DATA PROVIDED ::
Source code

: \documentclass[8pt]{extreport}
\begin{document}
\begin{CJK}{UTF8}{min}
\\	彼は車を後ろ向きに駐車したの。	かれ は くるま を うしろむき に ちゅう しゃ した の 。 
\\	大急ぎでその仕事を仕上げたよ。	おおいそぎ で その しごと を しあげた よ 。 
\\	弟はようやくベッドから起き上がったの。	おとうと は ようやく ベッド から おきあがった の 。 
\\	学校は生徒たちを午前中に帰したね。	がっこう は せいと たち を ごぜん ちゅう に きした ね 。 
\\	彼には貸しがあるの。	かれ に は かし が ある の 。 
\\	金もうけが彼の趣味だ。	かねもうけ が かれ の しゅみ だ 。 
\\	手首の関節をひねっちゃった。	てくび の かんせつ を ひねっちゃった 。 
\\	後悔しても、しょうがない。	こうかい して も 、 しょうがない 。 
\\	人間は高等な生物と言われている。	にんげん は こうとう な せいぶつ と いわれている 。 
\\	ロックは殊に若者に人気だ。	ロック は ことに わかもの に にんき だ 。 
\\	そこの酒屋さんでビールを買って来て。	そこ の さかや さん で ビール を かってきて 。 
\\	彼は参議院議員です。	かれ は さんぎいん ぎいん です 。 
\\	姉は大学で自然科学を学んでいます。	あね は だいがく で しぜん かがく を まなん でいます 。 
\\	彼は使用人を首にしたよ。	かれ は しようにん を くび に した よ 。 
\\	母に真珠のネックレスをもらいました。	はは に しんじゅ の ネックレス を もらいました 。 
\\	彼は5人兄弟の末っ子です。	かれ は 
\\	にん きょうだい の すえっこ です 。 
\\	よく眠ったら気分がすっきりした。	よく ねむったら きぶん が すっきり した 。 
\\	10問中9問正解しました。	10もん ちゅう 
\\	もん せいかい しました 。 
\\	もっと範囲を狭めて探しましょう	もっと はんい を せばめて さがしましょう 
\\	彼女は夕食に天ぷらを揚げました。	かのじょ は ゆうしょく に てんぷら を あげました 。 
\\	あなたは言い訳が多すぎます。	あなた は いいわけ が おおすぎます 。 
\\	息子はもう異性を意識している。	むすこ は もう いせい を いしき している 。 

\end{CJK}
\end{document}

AIM OF THE TASK :: With the line containing "の すえっこ です 。" as the first and the final line of the entries above as the last, write out that span exactly and nothing more.

RESULT ::
\\	にん きょうだい の すえっこ です 。 
\\	よく眠ったら気分がすっきりした。	よく ねむったら きぶん が すっきり した 。 
\\	10問中9問正解しました。	10もん ちゅう 
\\	もん せいかい しました 。 
\\	もっと範囲を狭めて探しましょう	もっと はんい を せばめて さがしましょう 
\\	彼女は夕食に天ぷらを揚げました。	かのじょ は ゆうしょく に てんぷら を あげました 。 
\\	あなたは言い訳が多すぎます。	あなた は いいわけ が おおすぎます 。 
\\	息子はもう異性を意識している。	むすこ は もう いせい を いしき している 。 

\end{CJK}
\end{document}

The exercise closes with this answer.